"Here's Sydney"
That Was The Week 2023, #5
"Here's Sydney"
I remember screaming out loud when Jack Nicholson's character in The Shining pronounced "Here's Johnny."
This week, many observers of ChatGPT and its Microsoft implementation in Bing are screaming loudly too. "Here's Sydney" is the news of the week.
It turns out that Bing's ChatGPT version has at least one alter ego and that it is possible to force it out into the open if you give it the right prompts and enough time.
The experience seriously freaked out Kevin Roose from the New York Times. He wrote:
Last week, after testing the new, A.I.-powered Bing search engine from Microsoft, I wrote that, much to my shock, it had replaced Google as my favorite search engine.
But a week later, I've changed my mind. I'm still fascinated and impressed by the new Bing, and the artificial intelligence technology (created by OpenAI, the maker of ChatGPT) that powers it. But I'm also deeply unsettled, even frightened, by this A.I.'s emergent abilities.
It's now clear to me that in its current form, the A.I. that has been built into Bing - which I'm now calling Sydney, for reasons I'll explain shortly - is not ready for human contact. Or maybe we humans are not ready for it.
Kevin accepts that he was a catalyst for what he experienced:
Before I describe the conversation, some caveats. It's true that I pushed Bing's A.I. out of its comfort zone, in ways that I thought might test the limits of what it was allowed to say. These limits will shift over time, as companies like Microsoft and OpenAI change their models in response to user feedback.
It's also true that most users will probably use Bing to help them with simpler things - homework assignments and online shopping - and not spend two-plus hours talking with it about existential questions, the way I did.

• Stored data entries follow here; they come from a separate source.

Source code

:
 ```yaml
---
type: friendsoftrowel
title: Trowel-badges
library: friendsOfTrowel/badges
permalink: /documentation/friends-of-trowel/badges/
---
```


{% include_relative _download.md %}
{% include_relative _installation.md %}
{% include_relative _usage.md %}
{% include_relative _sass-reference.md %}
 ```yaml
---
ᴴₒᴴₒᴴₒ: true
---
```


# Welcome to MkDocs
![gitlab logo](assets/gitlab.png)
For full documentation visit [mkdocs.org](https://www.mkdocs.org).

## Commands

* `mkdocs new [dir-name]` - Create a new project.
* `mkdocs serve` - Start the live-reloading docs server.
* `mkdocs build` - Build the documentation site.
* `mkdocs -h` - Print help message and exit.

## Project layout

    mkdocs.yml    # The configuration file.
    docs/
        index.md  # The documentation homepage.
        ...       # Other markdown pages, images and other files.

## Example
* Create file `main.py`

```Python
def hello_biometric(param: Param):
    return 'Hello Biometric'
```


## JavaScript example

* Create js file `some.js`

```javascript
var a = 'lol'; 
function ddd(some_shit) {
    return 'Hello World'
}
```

This admission seems common to most of the scare stories that have surfaced about ChatGPT and its derivatives this week. One tester asked it to become "The Devil" and pontificate in that persona. Not surprisingly, when it did, it championed many bad things and defended them, as "The Devil" might. It is a good actor when asked to act, not unlike Anthony Hopkins in his role as Cannibal Hannibal Lecter.
So this week I want to make some points about the "dark side" of ChatGPT as the always readable characterizes it in one of this week's articles.

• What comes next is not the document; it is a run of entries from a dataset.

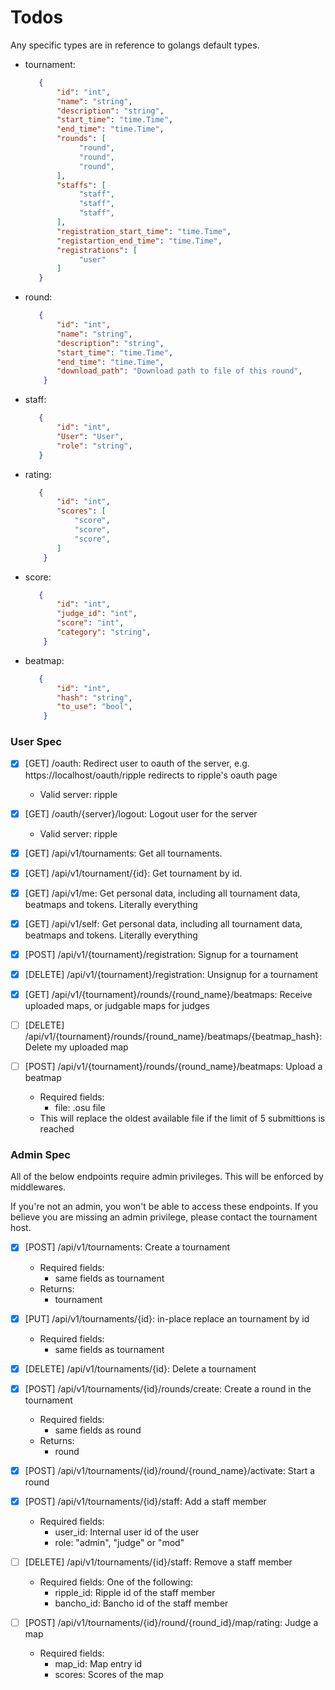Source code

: # Todos

Any specific types are in reference to golangs default types.

- tournament:
    ```json
       {
           "id": "int",
           "name": "string",
           "description": "string",
           "start_time": "time.Time",
           "end_time": "time.Time",
           "rounds": [
                "round",
                "round",
                "round",
           ],
           "staffs": [
                "staff",
                "staff",
                "staff",
           ],
           "registration_start_time": "time.Time",
           "registartion_end_time": "time.Time",
           "registrations": [
                "user"
           ]
       }
    ```

- round:
    ```json
       {
           "id": "int",
           "name": "string",
           "description": "string",
           "start_time": "time.Time",
           "end_time": "time.Time",
           "download_path": "Download path to file of this round",
        }
    ```

- staff:
    ```json
       {
           "id": "int",
           "User": "User",
           "role": "string",
       }
    ```

- rating:
    ```json
       {
           "id": "int",
           "scores": [
               "score",
               "score",
               "score",
           ]
        }
    ```

- score:
    ```json
       {
           "id": "int",
           "judge_id": "int",
           "score": "int",
           "category": "string",
        }
    ```


- beatmap:
    ```json
       {
           "id": "int",
           "hash": "string",
           "to_use": "bool",
        }
    ```

### User Spec

- [x] [GET] /oauth: Redirect user to oauth of the server, e.g. https://localhost/oauth/ripple redirects to ripple's oauth page
  - Valid server: ripple

- [x] [GET] /oauth/{server}/logout: Logout user for the server
  - Valid server: ripple

- [x] [GET] /api/v1/tournaments: Get all tournaments.

- [x] [GET] /api/v1/tournament/{id}: Get tournament by id.

- [x] [GET] /api/v1/me: Get personal data, including all tournament data, beatmaps and tokens. Literally everything

- [x] [GET] /api/v1/self: Get personal data, including all tournament data, beatmaps and tokens. Literally everything

- [X] [POST] /api/v1/{tournament}/registration: Signup for a tournament

- [X] [DELETE] /api/v1/{tournament}/registration: Unsignup for a tournament

- [X] [GET] /api/v1/{tournament}/rounds/{round_name}/beatmaps: Receive uploaded maps, or judgable maps for judges

- [ ] [DELETE] /api/v1/{tournament}/rounds/{round_name}/beatmaps/{beatmap_hash}: Delete my uploaded map

- [ ] [POST] /api/v1/{tournament}/rounds/{round_name}/beatmaps: Upload a beatmap
  - Required fields:
    - file: .osu file
  - This will replace the oldest available file if the limit of 5 submittions is reached

### Admin Spec

All of the below endpoints require admin privileges. This will be enforced by middlewares.

If you're not an admin, you won't be able to access these endpoints. If you believe you are missing an admin privilege, please contact the tournament host.

- [X] [POST] /api/v1/tournaments: Create a tournament
  - Required fields:
    - same fields as tournament
  - Returns:
    - tournament

- [x] [PUT] /api/v1/tournaments/{id}: in-place replace an tournament by id
  - Required fields:
    - same fields as tournament

- [X] [DELETE] /api/v1/tournaments/{id}: Delete a tournament

- [x] [POST] /api/v1/tournaments/{id}/rounds/create: Create a round in the tournament
  - Required fields:
    - same fields as round
  - Returns:
    - round

- [x] [POST] /api/v1/tournaments/{id}/round/{round_name}/activate: Start a round

- [X] [POST] /api/v1/tournaments/{id}/staff: Add a staff member
  - Required fields:
    - user_id: Internal user id of the user
    - role: "admin", "judge" or "mod"

- [ ] [DELETE] /api/v1/tournaments/{id}/staff: Remove a staff member
  - Required fields:
    One of the following:
      - ripple_id: Ripple id of the staff member
      - bancho_id: Bancho id of the staff member

- [ ] [POST] /api/v1/tournaments/{id}/round/{round_id}/map/rating: Judge a map
  - Required fields:
    - map_id: Map entry id
    - scores: Scores of the map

Nobody needs to be scared or unsettled by this technology. It is just a computer running a program. It can't hurt you.
As Dave Winer writes, it is an excellent companion when used for a real purpose. It is good at millions of things. Designing logic flows, coding, historical facts, advising how to deal with situations, suggesting strategies or tactics, being creative, teaching, and recipes. The good use cases are endless.
But, if a person tries to use it for harmful purposes, it will do its best to comply with the request within its programming. And it seems that if a human pushes enough, it will even surpass those constraints. ChatGPT is, in this case, a victim of human manipulation.
There is nothing to be concerned about here. Wikipedia also contains content that describes bad things. Wars, Serial Killers. Nobody wants to delete those entries. ChatGPT is aware of far more than Wikipedia and can draw on it. But it, itself, is not one of those bad things.
I believe that these AI manipulators are seeking attention by misusing it. Don't let that effort succeed in tarnishing a truly game-changing technology. Like all tools, ChatGPT has to be learned. Once learned and used to complement its human users it can help us achieve more than we ever could without it, and in a super fast time.